» **Stored data entries**
________________________________________
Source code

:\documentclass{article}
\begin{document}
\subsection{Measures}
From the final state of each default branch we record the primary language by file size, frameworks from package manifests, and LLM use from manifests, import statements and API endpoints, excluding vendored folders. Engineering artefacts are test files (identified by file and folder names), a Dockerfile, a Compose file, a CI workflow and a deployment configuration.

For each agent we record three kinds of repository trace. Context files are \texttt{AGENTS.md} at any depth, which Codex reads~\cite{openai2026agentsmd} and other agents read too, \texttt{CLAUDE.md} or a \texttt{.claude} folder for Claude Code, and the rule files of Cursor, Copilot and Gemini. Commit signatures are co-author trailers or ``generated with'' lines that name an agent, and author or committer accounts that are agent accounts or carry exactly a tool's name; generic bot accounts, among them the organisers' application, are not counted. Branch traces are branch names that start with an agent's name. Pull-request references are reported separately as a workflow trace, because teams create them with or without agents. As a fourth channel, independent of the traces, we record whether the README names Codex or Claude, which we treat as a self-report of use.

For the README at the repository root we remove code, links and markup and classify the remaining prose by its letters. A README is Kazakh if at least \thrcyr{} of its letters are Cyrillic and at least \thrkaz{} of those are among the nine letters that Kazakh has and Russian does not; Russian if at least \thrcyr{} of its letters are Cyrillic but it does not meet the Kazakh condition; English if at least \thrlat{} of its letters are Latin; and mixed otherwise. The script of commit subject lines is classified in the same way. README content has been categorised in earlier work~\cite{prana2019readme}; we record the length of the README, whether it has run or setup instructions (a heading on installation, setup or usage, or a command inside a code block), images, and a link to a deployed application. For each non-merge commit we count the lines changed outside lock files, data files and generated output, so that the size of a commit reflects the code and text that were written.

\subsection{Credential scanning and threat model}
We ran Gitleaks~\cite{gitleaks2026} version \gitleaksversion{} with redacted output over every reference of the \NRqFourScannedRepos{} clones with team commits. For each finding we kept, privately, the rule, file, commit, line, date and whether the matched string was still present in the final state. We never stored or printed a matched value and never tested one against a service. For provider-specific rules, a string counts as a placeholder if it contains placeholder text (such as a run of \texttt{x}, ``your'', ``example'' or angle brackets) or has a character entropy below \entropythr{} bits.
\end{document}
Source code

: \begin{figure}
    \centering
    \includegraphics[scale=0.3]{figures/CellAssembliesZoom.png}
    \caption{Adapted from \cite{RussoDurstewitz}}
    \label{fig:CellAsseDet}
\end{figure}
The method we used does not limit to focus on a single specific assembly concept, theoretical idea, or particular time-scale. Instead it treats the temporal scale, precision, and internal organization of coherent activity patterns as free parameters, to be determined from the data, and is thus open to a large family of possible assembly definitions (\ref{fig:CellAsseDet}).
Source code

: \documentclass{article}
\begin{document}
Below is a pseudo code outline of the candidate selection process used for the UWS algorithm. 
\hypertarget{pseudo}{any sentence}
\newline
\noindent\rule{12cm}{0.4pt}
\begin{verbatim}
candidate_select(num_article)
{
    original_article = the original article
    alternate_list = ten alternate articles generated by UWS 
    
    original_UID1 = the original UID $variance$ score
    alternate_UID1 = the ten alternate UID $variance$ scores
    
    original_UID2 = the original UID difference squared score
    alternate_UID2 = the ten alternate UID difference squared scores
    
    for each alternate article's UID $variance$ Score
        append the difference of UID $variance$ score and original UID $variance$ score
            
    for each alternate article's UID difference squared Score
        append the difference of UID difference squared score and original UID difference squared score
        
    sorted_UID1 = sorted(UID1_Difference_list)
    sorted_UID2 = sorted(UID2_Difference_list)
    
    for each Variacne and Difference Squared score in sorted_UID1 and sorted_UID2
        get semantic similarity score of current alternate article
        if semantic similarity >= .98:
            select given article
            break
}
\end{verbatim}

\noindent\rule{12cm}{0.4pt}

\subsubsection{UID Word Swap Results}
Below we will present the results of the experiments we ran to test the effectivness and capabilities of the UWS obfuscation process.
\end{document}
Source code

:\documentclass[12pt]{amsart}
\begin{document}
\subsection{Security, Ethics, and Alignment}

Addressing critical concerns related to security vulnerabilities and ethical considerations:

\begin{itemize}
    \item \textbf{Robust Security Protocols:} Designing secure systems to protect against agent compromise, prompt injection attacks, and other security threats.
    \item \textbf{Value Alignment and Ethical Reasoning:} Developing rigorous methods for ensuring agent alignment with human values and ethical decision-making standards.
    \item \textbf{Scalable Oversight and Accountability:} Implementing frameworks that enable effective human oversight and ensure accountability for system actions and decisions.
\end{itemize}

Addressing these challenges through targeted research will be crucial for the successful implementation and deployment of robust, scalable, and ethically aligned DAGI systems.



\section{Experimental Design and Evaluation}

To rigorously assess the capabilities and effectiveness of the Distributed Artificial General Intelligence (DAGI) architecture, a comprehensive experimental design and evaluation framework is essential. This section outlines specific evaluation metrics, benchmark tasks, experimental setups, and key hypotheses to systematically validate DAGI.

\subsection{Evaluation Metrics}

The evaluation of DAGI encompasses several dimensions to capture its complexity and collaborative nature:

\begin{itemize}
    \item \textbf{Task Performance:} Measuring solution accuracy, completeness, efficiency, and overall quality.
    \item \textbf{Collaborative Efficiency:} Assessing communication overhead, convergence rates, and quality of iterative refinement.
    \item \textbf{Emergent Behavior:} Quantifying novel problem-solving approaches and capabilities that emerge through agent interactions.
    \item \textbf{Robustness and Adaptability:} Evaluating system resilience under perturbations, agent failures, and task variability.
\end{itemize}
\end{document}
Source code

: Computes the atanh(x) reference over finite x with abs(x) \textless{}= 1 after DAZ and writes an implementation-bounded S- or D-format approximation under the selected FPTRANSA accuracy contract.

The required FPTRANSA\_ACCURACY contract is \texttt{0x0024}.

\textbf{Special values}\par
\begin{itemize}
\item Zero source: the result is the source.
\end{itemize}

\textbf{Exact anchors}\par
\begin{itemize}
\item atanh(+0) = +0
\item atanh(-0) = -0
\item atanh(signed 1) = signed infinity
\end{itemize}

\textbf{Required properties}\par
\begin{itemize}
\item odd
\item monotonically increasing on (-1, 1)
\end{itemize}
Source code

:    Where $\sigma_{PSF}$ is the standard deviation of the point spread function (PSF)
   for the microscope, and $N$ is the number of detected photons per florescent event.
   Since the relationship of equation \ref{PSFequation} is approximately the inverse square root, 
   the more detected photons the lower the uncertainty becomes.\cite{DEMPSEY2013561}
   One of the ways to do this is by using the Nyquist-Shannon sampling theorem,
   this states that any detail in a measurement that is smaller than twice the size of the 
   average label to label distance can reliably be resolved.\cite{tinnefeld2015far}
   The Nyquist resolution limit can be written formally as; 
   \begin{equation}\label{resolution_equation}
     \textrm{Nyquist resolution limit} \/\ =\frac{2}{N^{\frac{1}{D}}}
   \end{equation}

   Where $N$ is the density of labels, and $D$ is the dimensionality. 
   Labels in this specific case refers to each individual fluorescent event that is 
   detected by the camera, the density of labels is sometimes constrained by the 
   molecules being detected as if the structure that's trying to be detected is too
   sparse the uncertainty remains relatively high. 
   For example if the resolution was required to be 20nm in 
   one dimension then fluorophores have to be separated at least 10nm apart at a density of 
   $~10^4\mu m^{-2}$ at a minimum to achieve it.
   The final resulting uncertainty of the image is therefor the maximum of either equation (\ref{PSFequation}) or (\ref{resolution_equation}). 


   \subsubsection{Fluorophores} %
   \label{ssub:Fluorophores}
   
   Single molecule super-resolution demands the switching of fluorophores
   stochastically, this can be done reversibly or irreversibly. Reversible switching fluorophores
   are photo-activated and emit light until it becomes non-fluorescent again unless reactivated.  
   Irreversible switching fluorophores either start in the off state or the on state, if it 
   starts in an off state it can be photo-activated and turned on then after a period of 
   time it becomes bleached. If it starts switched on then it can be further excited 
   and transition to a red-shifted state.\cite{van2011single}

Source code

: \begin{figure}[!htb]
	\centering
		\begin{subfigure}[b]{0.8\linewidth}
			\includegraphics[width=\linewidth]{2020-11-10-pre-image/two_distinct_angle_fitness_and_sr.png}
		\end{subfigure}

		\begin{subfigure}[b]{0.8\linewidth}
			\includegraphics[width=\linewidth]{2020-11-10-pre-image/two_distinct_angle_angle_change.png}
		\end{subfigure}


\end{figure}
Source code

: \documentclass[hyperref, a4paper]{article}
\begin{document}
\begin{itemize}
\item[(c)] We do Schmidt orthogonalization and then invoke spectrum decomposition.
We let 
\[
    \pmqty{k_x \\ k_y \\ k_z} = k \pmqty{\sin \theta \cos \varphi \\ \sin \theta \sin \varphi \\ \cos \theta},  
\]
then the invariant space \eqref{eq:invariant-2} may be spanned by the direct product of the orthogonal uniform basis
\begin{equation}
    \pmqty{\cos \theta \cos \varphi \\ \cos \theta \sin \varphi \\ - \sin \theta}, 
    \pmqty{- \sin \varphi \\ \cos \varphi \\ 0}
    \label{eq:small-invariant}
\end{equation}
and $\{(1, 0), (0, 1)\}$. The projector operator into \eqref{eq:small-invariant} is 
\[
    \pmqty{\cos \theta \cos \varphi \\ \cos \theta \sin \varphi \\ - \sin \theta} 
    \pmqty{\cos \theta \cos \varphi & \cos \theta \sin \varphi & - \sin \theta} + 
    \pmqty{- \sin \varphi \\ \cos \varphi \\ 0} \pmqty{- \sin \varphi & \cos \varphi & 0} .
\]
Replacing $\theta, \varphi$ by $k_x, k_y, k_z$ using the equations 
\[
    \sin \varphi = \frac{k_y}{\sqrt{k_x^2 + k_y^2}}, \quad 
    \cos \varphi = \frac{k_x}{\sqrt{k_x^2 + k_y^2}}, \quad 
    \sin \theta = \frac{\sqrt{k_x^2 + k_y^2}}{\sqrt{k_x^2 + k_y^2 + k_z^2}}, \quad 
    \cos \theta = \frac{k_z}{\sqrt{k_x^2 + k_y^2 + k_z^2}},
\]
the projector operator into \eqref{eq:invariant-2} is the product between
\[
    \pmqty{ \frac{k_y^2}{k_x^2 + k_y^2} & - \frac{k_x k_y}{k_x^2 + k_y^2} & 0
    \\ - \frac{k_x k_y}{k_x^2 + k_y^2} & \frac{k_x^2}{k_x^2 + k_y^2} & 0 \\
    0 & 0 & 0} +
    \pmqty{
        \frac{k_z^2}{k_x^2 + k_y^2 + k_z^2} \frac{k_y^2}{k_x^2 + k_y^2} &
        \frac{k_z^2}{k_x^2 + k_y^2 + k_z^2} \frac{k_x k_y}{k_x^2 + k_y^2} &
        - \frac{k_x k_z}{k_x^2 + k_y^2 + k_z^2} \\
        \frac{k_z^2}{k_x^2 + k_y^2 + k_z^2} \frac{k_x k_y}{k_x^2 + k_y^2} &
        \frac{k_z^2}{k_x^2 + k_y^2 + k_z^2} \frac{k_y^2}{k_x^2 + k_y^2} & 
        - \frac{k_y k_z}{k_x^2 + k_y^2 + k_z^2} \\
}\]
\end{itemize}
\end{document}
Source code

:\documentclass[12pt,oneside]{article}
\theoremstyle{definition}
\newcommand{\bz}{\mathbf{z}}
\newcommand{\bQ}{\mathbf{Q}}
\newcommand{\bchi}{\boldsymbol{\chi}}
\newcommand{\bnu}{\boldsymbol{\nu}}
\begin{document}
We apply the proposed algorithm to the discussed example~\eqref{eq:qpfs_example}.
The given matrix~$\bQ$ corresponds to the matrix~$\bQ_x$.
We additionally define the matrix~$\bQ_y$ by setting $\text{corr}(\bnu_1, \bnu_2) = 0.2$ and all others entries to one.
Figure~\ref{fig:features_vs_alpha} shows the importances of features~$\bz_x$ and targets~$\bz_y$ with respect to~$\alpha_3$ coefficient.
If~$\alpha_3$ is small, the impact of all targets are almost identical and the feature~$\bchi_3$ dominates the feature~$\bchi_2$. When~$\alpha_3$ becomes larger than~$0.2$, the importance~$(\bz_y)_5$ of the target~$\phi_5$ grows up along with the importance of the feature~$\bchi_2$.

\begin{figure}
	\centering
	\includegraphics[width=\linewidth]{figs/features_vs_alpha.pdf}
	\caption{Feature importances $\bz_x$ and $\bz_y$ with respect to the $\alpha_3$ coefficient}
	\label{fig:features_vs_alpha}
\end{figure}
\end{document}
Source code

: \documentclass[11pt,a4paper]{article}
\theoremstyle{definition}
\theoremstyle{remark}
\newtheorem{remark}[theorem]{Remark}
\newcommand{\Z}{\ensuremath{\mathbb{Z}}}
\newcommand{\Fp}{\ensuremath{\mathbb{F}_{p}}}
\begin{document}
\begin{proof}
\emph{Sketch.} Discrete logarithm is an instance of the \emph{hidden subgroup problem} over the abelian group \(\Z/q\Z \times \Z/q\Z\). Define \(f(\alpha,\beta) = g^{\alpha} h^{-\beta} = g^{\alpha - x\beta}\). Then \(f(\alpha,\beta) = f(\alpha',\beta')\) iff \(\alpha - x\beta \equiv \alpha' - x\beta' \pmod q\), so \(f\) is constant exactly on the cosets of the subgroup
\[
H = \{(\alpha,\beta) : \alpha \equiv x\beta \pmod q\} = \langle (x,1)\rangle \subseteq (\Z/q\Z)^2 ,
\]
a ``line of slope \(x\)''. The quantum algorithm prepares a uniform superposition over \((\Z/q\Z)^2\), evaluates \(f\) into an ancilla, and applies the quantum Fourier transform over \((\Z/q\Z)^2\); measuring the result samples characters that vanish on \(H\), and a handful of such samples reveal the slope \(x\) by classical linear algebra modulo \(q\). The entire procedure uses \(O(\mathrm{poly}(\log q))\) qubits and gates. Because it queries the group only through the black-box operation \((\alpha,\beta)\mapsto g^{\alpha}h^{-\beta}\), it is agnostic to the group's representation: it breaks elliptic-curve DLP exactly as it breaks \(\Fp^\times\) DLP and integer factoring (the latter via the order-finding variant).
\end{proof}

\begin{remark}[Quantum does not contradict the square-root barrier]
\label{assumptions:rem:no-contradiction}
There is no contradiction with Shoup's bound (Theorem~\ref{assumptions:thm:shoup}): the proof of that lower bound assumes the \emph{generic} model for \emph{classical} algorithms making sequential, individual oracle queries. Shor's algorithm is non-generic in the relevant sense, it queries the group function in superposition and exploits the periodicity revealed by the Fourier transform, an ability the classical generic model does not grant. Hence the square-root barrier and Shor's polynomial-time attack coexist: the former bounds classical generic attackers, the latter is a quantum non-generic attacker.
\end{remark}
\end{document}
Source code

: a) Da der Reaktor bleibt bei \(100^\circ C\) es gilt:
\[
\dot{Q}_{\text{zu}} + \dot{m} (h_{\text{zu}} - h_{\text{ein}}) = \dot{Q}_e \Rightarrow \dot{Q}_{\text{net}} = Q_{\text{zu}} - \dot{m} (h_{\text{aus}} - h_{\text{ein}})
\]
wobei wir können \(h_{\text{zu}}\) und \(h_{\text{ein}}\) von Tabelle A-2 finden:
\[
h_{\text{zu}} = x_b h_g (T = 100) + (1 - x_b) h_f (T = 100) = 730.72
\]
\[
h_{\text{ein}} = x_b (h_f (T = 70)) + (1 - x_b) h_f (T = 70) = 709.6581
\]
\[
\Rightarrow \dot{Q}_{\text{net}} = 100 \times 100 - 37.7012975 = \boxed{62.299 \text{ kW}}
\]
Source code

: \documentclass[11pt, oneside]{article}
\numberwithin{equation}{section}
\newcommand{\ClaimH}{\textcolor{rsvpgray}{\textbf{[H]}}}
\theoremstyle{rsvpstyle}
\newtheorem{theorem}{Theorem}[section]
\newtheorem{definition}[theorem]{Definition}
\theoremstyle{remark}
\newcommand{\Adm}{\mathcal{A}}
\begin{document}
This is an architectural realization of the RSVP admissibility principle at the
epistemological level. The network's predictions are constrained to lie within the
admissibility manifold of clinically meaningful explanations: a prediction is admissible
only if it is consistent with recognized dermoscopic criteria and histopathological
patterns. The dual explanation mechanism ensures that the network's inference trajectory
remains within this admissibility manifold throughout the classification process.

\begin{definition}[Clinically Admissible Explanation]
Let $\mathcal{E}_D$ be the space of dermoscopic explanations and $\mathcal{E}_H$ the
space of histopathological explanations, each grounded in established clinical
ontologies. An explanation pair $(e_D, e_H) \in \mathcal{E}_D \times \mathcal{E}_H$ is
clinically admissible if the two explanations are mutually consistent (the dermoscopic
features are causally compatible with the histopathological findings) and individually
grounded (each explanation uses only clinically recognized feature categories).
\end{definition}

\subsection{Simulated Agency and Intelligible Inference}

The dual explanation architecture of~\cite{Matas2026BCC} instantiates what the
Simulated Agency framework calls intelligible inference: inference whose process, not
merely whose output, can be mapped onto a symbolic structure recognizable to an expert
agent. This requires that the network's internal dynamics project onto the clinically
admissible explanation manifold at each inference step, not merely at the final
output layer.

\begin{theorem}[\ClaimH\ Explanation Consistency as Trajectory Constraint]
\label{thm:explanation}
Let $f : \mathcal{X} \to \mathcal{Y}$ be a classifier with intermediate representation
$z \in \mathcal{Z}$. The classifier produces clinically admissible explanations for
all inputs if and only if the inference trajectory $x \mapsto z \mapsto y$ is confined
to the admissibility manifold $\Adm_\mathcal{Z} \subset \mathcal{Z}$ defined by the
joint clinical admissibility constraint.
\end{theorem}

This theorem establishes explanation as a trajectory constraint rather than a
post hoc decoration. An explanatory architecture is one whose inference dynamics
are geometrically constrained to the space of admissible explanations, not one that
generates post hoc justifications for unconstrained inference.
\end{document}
________________________________________
» **Problem description**
Where does "mathcal" appear in the records above? Copy each line that holds it.

» **The answer**
\newcommand{\Adm}{\mathcal{A}}
Let $\mathcal{E}_D$ be the space of dermoscopic explanations and $\mathcal{E}_H$ the
ontologies. An explanation pair $(e_D, e_H) \in \mathcal{E}_D \times \mathcal{E}_H$ is
Let $f : \mathcal{X} \to \mathcal{Y}$ be a classifier with intermediate representation
$z \in \mathcal{Z}$. The classifier produces clinically admissible explanations for
to the admissibility manifold $\Adm_\mathcal{Z} \subset \mathcal{Z}$ defined by the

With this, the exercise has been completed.